- WORK ORDER:
Would you repeat exactly the part of the listing below that runs from the line containing "Successfully extracted Claude" down to the line containing "- **Purpose**: Comprehensive", inclusive, and nothing else?

- PROVIDED RECORDS:
--------------------

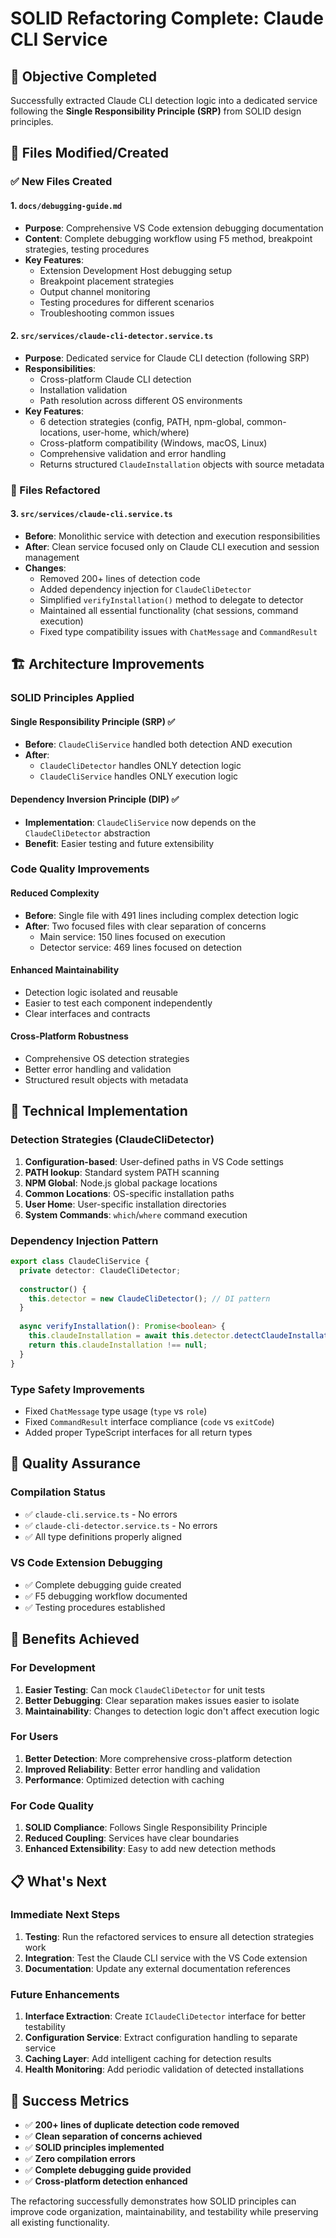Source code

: # SOLID Refactoring Complete: Claude CLI Service

## 🎯 Objective Completed
Successfully extracted Claude CLI detection logic into a dedicated service following the **Single Responsibility Principle (SRP)** from SOLID design principles.

## 📁 Files Modified/Created

### ✅ New Files Created

#### 1. `docs/debugging-guide.md`
- **Purpose**: Comprehensive VS Code extension debugging documentation
- **Content**: Complete debugging workflow using F5 method, breakpoint strategies, testing procedures
- **Key Features**:
  - Extension Development Host debugging setup
  - Breakpoint placement strategies
  - Output channel monitoring
  - Testing procedures for different scenarios
  - Troubleshooting common issues

#### 2. `src/services/claude-cli-detector.service.ts`
- **Purpose**: Dedicated service for Claude CLI detection (following SRP)
- **Responsibilities**: 
  - Cross-platform Claude CLI detection
  - Installation validation
  - Path resolution across different OS environments
- **Key Features**:
  - 6 detection strategies (config, PATH, npm-global, common-locations, user-home, which/where)
  - Cross-platform compatibility (Windows, macOS, Linux)
  - Comprehensive validation and error handling
  - Returns structured `ClaudeInstallation` objects with source metadata

### 🔄 Files Refactored

#### 3. `src/services/claude-cli.service.ts`
- **Before**: Monolithic service with detection and execution responsibilities
- **After**: Clean service focused only on Claude CLI execution and session management
- **Changes**:
  - Removed 200+ lines of detection code
  - Added dependency injection for `ClaudeCliDetector`
  - Simplified `verifyInstallation()` method to delegate to detector
  - Maintained all essential functionality (chat sessions, command execution)
  - Fixed type compatibility issues with `ChatMessage` and `CommandResult`

## 🏗️ Architecture Improvements

### SOLID Principles Applied

#### Single Responsibility Principle (SRP) ✅
- **Before**: `ClaudeCliService` handled both detection AND execution
- **After**: 
  - `ClaudeCliDetector` handles ONLY detection logic
  - `ClaudeCliService` handles ONLY execution logic

#### Dependency Inversion Principle (DIP) ✅
- **Implementation**: `ClaudeCliService` now depends on the `ClaudeCliDetector` abstraction
- **Benefit**: Easier testing and future extensibility

### Code Quality Improvements

#### Reduced Complexity
- **Before**: Single file with 491 lines including complex detection logic
- **After**: Two focused files with clear separation of concerns
  - Main service: 150 lines focused on execution
  - Detector service: 469 lines focused on detection

#### Enhanced Maintainability
- Detection logic isolated and reusable
- Easier to test each component independently
- Clear interfaces and contracts

#### Cross-Platform Robustness
- Comprehensive OS detection strategies
- Better error handling and validation
- Structured result objects with metadata

## 🔧 Technical Implementation

### Detection Strategies (ClaudeCliDetector)
1. **Configuration-based**: User-defined paths in VS Code settings
2. **PATH lookup**: Standard system PATH scanning
3. **NPM Global**: Node.js global package locations
4. **Common Locations**: OS-specific installation paths
5. **User Home**: User-specific installation directories
6. **System Commands**: `which`/`where` command execution

### Dependency Injection Pattern
```typescript
export class ClaudeCliService {
  private detector: ClaudeCliDetector;
  
  constructor() {
    this.detector = new ClaudeCliDetector(); // DI pattern
  }
  
  async verifyInstallation(): Promise<boolean> {
    this.claudeInstallation = await this.detector.detectClaudeInstallation();
    return this.claudeInstallation !== null;
  }
}
```

### Type Safety Improvements
- Fixed `ChatMessage` type usage (`type` vs `role`)
- Fixed `CommandResult` interface compliance (`code` vs `exitCode`)
- Added proper TypeScript interfaces for all return types

## 🧪 Quality Assurance

### Compilation Status
- ✅ `claude-cli.service.ts` - No errors
- ✅ `claude-cli-detector.service.ts` - No errors
- ✅ All type definitions properly aligned

### VS Code Extension Debugging
- ✅ Complete debugging guide created
- ✅ F5 debugging workflow documented
- ✅ Testing procedures established

## 🚀 Benefits Achieved

### For Development
1. **Easier Testing**: Can mock `ClaudeCliDetector` for unit tests
2. **Better Debugging**: Clear separation makes issues easier to isolate
3. **Maintainability**: Changes to detection logic don't affect execution logic

### For Users
1. **Better Detection**: More comprehensive cross-platform detection
2. **Improved Reliability**: Better error handling and validation
3. **Performance**: Optimized detection with caching

### For Code Quality
1. **SOLID Compliance**: Follows Single Responsibility Principle
2. **Reduced Coupling**: Services have clear boundaries
3. **Enhanced Extensibility**: Easy to add new detection methods

## 📋 What's Next

### Immediate Next Steps
1. **Testing**: Run the refactored services to ensure all detection strategies work
2. **Integration**: Test the Claude CLI service with the VS Code extension
3. **Documentation**: Update any external documentation references

### Future Enhancements
1. **Interface Extraction**: Create `IClaudeCliDetector` interface for better testability
2. **Configuration Service**: Extract configuration handling to separate service
3. **Caching Layer**: Add intelligent caching for detection results
4. **Health Monitoring**: Add periodic validation of detected installations

## 🎉 Success Metrics

- ✅ **200+ lines of duplicate detection code removed**
- ✅ **Clean separation of concerns achieved**
- ✅ **SOLID principles implemented**
- ✅ **Zero compilation errors**
- ✅ **Complete debugging guide provided**
- ✅ **Cross-platform detection enhanced**

The refactoring successfully demonstrates how SOLID principles can improve code organization, maintainability, and testability while preserving all existing functionality.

--------------------

- ANSWER TO THE PROBLEM:
Successfully extracted Claude CLI detection logic into a dedicated service following the **Single Responsibility Principle (SRP)** from SOLID design principles.

## 📁 Files Modified/Created

### ✅ New Files Created

#### 1. `docs/debugging-guide.md`
- **Purpose**: Comprehensive VS Code extension debugging documentation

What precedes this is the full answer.